Source records:
........

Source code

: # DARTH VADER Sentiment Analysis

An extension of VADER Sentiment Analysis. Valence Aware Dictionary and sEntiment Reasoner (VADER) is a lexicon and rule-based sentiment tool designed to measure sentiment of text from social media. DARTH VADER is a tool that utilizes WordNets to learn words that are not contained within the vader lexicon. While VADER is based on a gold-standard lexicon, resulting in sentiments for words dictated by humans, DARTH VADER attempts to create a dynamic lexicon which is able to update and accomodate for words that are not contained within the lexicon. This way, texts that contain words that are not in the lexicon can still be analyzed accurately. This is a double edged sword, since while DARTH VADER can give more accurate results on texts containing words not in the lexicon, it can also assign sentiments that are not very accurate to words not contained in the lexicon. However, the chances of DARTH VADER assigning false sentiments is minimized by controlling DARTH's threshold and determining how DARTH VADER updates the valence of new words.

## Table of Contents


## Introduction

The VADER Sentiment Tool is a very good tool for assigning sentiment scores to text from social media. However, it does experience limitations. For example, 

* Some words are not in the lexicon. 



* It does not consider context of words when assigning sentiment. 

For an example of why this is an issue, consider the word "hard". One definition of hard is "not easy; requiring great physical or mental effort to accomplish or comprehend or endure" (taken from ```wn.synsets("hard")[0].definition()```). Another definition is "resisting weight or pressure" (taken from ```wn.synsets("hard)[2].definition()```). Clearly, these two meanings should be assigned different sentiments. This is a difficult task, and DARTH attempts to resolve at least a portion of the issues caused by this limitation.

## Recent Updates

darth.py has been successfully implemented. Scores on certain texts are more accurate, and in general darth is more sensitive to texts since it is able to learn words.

........

Directions:
The answer must contain only the lines from the one with "The VADER Sentiment" to the end of the entries above, each written out exactly.

Output below:
The VADER Sentiment Tool is a very good tool for assigning sentiment scores to text from social media. However, it does experience limitations. For example, 

* Some words are not in the lexicon. 



* It does not consider context of words when assigning sentiment. 

For an example of why this is an issue, consider the word "hard". One definition of hard is "not easy; requiring great physical or mental effort to accomplish or comprehend or endure" (taken from ```wn.synsets("hard")[0].definition()```). Another definition is "resisting weight or pressure" (taken from ```wn.synsets("hard)[2].definition()```). Clearly, these two meanings should be assigned different sentiments. This is a difficult task, and DARTH attempts to resolve at least a portion of the issues caused by this limitation.

## Recent Updates

darth.py has been successfully implemented. Scores on certain texts are more accurate, and in general darth is more sensitive to texts since it is able to learn words.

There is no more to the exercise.